■ **Your assignment**: Your copy should start at the line with "The system is" and end at the line with "### Autopailot" in the data below. Transcribe only those lines, exactly, pictures excluded.

[Data records]

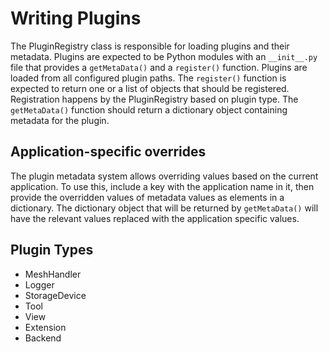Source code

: Writing Plugins
===============

The PluginRegistry class is responsible for loading plugins and their
metadata. Plugins are expected to be Python modules with an `__init__.py`
file that provides a `getMetaData()` and a `register()` function. Plugins
are loaded from all configured plugin paths. The `register()` function is
expected to return one or a list of objects that should be registered.
Registration happens by the PluginRegistry based on plugin type. The
`getMetaData()` function should return a dictionary object containing metadata
for the plugin.

Application-specific overrides
------------------------------
The plugin metadata system allows overriding values based on the current
application. To use this, include a key with the application name in it, then
provide the overridden values of metadata values as elements in a dictionary.
The dictionary object that will be returned by `getMetaData()`   will have the
relevant values replaced with the application specific values.

Plugin Types
------------

- MeshHandler
- Logger
- StorageDevice
- Tool
- View
- Extension
- Backend
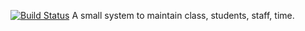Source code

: [![Build Status](https://dev.azure.com/johnpaulk/alpha/_apis/build/status/attendance-management-client?branchName=master)](https://dev.azure.com/johnpaulk/alpha/_build/latest?definitionId=1?branchName=master)
A small system to maintain class, students, staff, time.
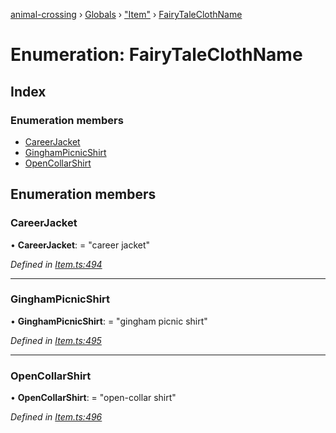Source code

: [animal-crossing](../README.md) › [Globals](../globals.md) › ["Item"](../modules/_item_.md) › [FairyTaleClothName](_item_.fairytaleclothname.md)

# Enumeration: FairyTaleClothName

## Index

### Enumeration members

* [CareerJacket](_item_.fairytaleclothname.md#careerjacket)
* [GinghamPicnicShirt](_item_.fairytaleclothname.md#ginghampicnicshirt)
* [OpenCollarShirt](_item_.fairytaleclothname.md#opencollarshirt)

## Enumeration members

###  CareerJacket

• **CareerJacket**: = "career jacket"

*Defined in [Item.ts:494](https://github.com/Norviah/animal-crossing/blob/c9eb585/module/types/Item.ts#L494)*

___

###  GinghamPicnicShirt

• **GinghamPicnicShirt**: = "gingham picnic shirt"

*Defined in [Item.ts:495](https://github.com/Norviah/animal-crossing/blob/c9eb585/module/types/Item.ts#L495)*

___

###  OpenCollarShirt

• **OpenCollarShirt**: = "open-collar shirt"

*Defined in [Item.ts:496](https://github.com/Norviah/animal-crossing/blob/c9eb585/module/types/Item.ts#L496)*

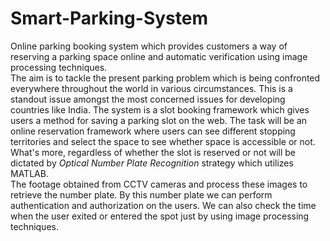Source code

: # Smart-Parking-System
Online parking booking system which provides customers a way of reserving a parking space online and automatic verification using image processing techniques.<br>
The aim is to tackle the present parking problem which is being confronted everywhere throughout the world in various circumstances. This is a standout issue amongst the most concerned issues for developing countries like India.
The system is a slot booking framework which gives users a method for saving a parking slot on the web. The task will be an online reservation framework where users can see different stopping territories and select the space to see whether space is accessible or not. What's more, regardless of whether the slot is reserved or not will be dictated by <i>Optical Number Plate Recognition</i> strategy which utilizes MATLAB.<br>
The footage obtained from CCTV cameras and process these images to retrieve the number plate. By this number plate we can perform authentication and authorization on the users. We can also check the time when the user exited or entered the spot just by using image processing techniques.
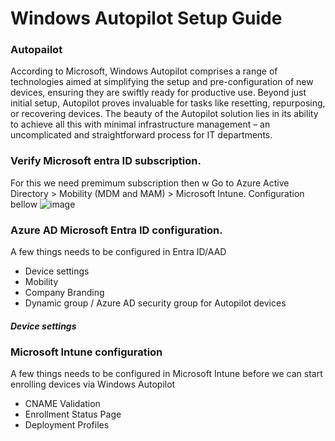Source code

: # Windows Autopilot Setup Guide

### Autopailot
According to Microsoft, Windows Autopilot comprises a range of technologies aimed at simplifying the setup and pre-configuration of new devices, ensuring they are swiftly ready for productive use. Beyond just initial setup, Autopilot proves invaluable for tasks like resetting, repurposing, or recovering devices. The beauty of the Autopilot solution lies in its ability to achieve all this with minimal infrastructure management – an uncomplicated and straightforward process for IT departments.

### Verify Microsoft entra ID subscription.
For this we need premimum subscription then w
 Go to Azure Active Directory > Mobility (MDM and MAM) > Microsoft Intune.
 Configuration bellow 
 ![image](https://github.com/shahin4s/Deployement/assets/26712617/be03b9b4-d79d-4c02-af8f-e9e5c6b1e9b0)


### Azure AD Microsoft Entra ID configuration.
A few things needs to be configured in Entra ID/AAD
- Device settings
- Mobility
- Company Branding
- Dynamic group / Azure AD security group for Autopilot devices

##### Device settings

### Microsoft Intune configuration
A few things needs to be configured in Microsoft Intune before we can start enrolling devices via Windows Autopilot
- CNAME Validation
- Enrollment Status Page
- Deployment Profiles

■ **Answer to the problem**:
The system is a slot booking framework which gives users a method for saving a parking slot on the web. The task will be an online reservation framework where users can see different stopping territories and select the space to see whether space is accessible or not. What's more, regardless of whether the slot is reserved or not will be dictated by <i>Optical Number Plate Recognition</i> strategy which utilizes MATLAB.<br>
The footage obtained from CCTV cameras and process these images to retrieve the number plate. By this number plate we can perform authentication and authorization on the users. We can also check the time when the user exited or entered the spot just by using image processing techniques.
Source code

: # Windows Autopilot Setup Guide

### Autopailot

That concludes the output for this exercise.